Your task is to copy every line of the entries that holds the word "items".

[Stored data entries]
*** Begin section ***
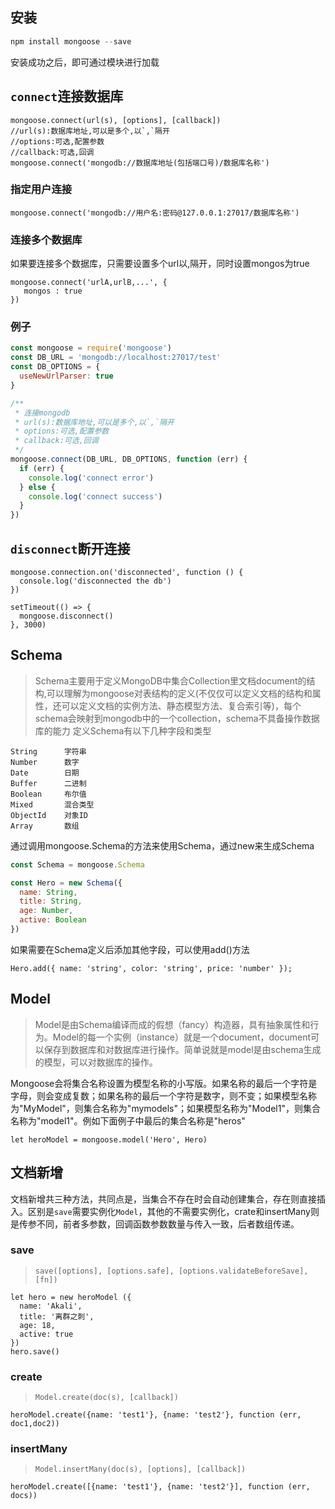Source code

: ## 安装
```javascript
npm install mongoose --save
```
安装成功之后，即可通过模块进行加载

## `connect`连接数据库
```
mongoose.connect(url(s), [options], [callback])
//url(s):数据库地址,可以是多个,以`,`隔开
//options:可选,配置参数
//callback:可选,回调
mongoose.connect('mongodb://数据库地址(包括端口号)/数据库名称')
```
### 指定用户连接
```
mongoose.connect('mongodb://用户名:密码@127.0.0.1:27017/数据库名称')
```
### 连接多个数据库
如果要连接多个数据库，只需要设置多个url以,隔开，同时设置mongos为true
```
mongoose.connect('urlA,urlB,...', {
   mongos : true 
})
```
### 例子
```javascript
const mongoose = require('mongoose')
const DB_URL = 'mongodb://localhost:27017/test'
const DB_OPTIONS = {
  useNewUrlParser: true
}

/**
 * 连接mongodb
 * url(s):数据库地址,可以是多个,以`,`隔开
 * options:可选,配置参数
 * callback:可选,回调
 */
mongoose.connect(DB_URL, DB_OPTIONS, function (err) {
  if (err) {
    console.log('connect error')
  } else {
    console.log('connect success')
  }
})
```

## `disconnect`断开连接
```
mongoose.connection.on('disconnected', function () {
  console.log('disconnected the db')
})

setTimeout(() => {
  mongoose.disconnect()
}, 3000)
```

## Schema
> Schema主要用于定义MongoDB中集合Collection里文档document的结构,可以理解为mongoose对表结构的定义(不仅仅可以定义文档的结构和属性，还可以定义文档的实例方法、静态模型方法、复合索引等)，每个schema会映射到mongodb中的一个collection，schema不具备操作数据库的能力
定义Schema有以下几种字段和类型
```
String      字符串
Number      数字    
Date        日期
Buffer      二进制
Boolean     布尔值
Mixed       混合类型
ObjectId    对象ID    
Array       数组
```
通过调用mongoose.Schema的方法来使用Schema，通过new来生成Schema
```javascript
const Schema = mongoose.Schema

const Hero = new Schema({
  name: String,
  title: String,
  age: Number,
  active: Boolean
})
```
如果需要在Schema定义后添加其他字段，可以使用add()方法
```
Hero.add({ name: 'string', color: 'string', price: 'number' });
```

## Model
>  Model是由Schema编译而成的假想（fancy）构造器，具有抽象属性和行为。Model的每一个实例（instance）就是一个document，document可以保存到数据库和对数据库进行操作。简单说就是model是由schema生成的模型，可以对数据库的操作。  

Mongoose会将集合名称设置为模型名称的小写版。如果名称的最后一个字符是字母，则会变成复数；如果名称的最后一个字符是数字，则不变；如果模型名称为"MyModel"，则集合名称为"mymodels"；如果模型名称为"Model1"，则集合名称为"model1"。例如下面例子中最后的集合名称是"heros"
```
let heroModel = mongoose.model('Hero', Hero)
```

## 文档新增
文档新增共三种方法，共同点是，当集合不存在时会自动创建集合，存在则直接插入。区别是`save`需要实例化`Model`，其他的不需要实例化，crate和insertMany则是传参不同，前者多参数，回调函数参数数量与传入一致，后者数组传递。
### save
> `save([options], [options.safe], [options.validateBeforeSave], [fn])`
```
let hero = new heroModel ({
  name: 'Akali',
  title: '离群之刺',
  age: 18,
  active: true
})
hero.save()
```

### create
> `Model.create(doc(s), [callback])`
```
heroModel.create({name: 'test1'}, {name: 'test2'}, function (err, doc1,doc2))
```

### insertMany
> `Model.insertMany(doc(s), [options], [callback])`
```
heroModel.create([{name: 'test1'}, {name: 'test2'}], function (err, docs))
```
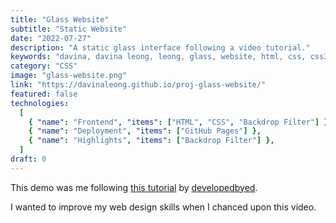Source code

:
 ```yaml
---
title: "Glass Website"
subtitle: "Static Website"
date: "2022-07-27"
description: "A static glass interface following a video tutorial."
keywords: "davina, davina leong, leong, glass, website, html, css, css3, html5"
category: "CSS"
image: "glass-website.png"
link: "https://davinaleong.github.io/proj-glass-website/"
featured: false
technologies:
  [
    { "name": "Frontend", "items": ["HTML", "CSS", "Backdrop Filter"] },
    { "name": "Deployment", "items": ["GitHub Pages"] },
    { "name": "Highlights", "items": ["Backdrop Filter"] },
  ]
draft: 0
---
```


This demo was me following [this tutorial](https://www.youtube.com/watch?v=O7WbVj5apxU) by [developedbyed](https://www.youtube.com/@developedbyed).

I wanted to improve my web design skills when I chanced upon this video.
*** End section ***
[The completed task]
    { "name": "Frontend", "items": ["HTML", "CSS", "Backdrop Filter"] },
    { "name": "Deployment", "items": ["GitHub Pages"] },
    { "name": "Highlights", "items": ["Backdrop Filter"] },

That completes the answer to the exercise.